One option is you can remove the m_canAddToThreadGroup flag and just have ThreadGroup::add() check hasExited() instead.  However, will need to hold the destructionMutex in the  block above which sets m_didExit.  I think Thread::m_mutex is never held while calling back to higher level functions.  Hence, you can just hoist the destructionLocker to the top of this function.

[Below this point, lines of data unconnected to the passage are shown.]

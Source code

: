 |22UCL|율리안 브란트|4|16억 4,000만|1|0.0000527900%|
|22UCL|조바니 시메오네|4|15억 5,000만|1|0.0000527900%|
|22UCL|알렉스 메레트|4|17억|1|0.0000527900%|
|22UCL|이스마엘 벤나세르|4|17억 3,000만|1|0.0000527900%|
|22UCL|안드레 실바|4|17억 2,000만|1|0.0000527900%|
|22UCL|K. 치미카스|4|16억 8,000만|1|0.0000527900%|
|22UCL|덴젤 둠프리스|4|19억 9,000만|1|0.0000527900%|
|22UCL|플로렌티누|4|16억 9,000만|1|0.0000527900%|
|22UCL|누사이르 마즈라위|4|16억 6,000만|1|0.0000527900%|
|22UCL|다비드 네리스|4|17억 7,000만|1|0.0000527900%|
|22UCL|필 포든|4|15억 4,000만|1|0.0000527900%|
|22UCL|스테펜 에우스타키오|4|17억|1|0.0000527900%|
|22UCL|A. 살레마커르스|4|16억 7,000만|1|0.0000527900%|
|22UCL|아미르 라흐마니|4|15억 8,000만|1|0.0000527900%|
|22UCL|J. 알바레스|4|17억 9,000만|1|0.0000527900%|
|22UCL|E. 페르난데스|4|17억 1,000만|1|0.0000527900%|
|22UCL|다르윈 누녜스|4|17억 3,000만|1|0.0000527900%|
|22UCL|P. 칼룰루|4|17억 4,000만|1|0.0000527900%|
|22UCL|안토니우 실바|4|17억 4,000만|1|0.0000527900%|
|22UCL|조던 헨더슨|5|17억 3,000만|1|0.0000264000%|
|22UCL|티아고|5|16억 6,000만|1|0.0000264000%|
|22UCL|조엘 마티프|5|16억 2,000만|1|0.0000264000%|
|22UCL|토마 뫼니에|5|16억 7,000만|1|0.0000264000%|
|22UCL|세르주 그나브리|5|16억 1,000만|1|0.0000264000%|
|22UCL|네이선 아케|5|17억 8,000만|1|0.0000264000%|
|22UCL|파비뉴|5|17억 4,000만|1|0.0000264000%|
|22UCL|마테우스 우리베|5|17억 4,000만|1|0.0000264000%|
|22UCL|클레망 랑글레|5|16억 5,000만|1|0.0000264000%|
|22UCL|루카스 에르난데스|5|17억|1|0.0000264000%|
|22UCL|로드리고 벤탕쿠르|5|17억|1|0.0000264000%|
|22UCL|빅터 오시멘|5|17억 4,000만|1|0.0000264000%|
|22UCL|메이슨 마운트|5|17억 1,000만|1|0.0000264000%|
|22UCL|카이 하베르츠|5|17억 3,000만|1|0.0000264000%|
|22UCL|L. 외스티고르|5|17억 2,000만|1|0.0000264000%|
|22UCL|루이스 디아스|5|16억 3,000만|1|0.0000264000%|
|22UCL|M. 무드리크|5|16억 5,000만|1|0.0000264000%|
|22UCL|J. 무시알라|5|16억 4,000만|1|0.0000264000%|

> Source/WTF/wtf/Threading.cpp:158
> +    ASSERT_WITH_MESSAGE(Thread::current() == *this, "This function is only called from the current thread itself.");

nit: maybe rephrase the error message as "This function should only be called from the current thread itself."  If the assertion fails, then clearly, this function isn't called from the current thread and contradicts the error message.

> Source/WTF/wtf/Threading.h:185
> +    bool canAddToThreadGroup(const AbstractLocker&) { return m_canAddToThreadGroup; }
> +    void addToThreadGroup(const AbstractLocker&, ThreadGroup&);
> +    void removeFromThreadGroup(const AbstractLocker&, ThreadGroup&);

I also recommend naming the AbstractLocker& arguments here as destructionMutexLocker.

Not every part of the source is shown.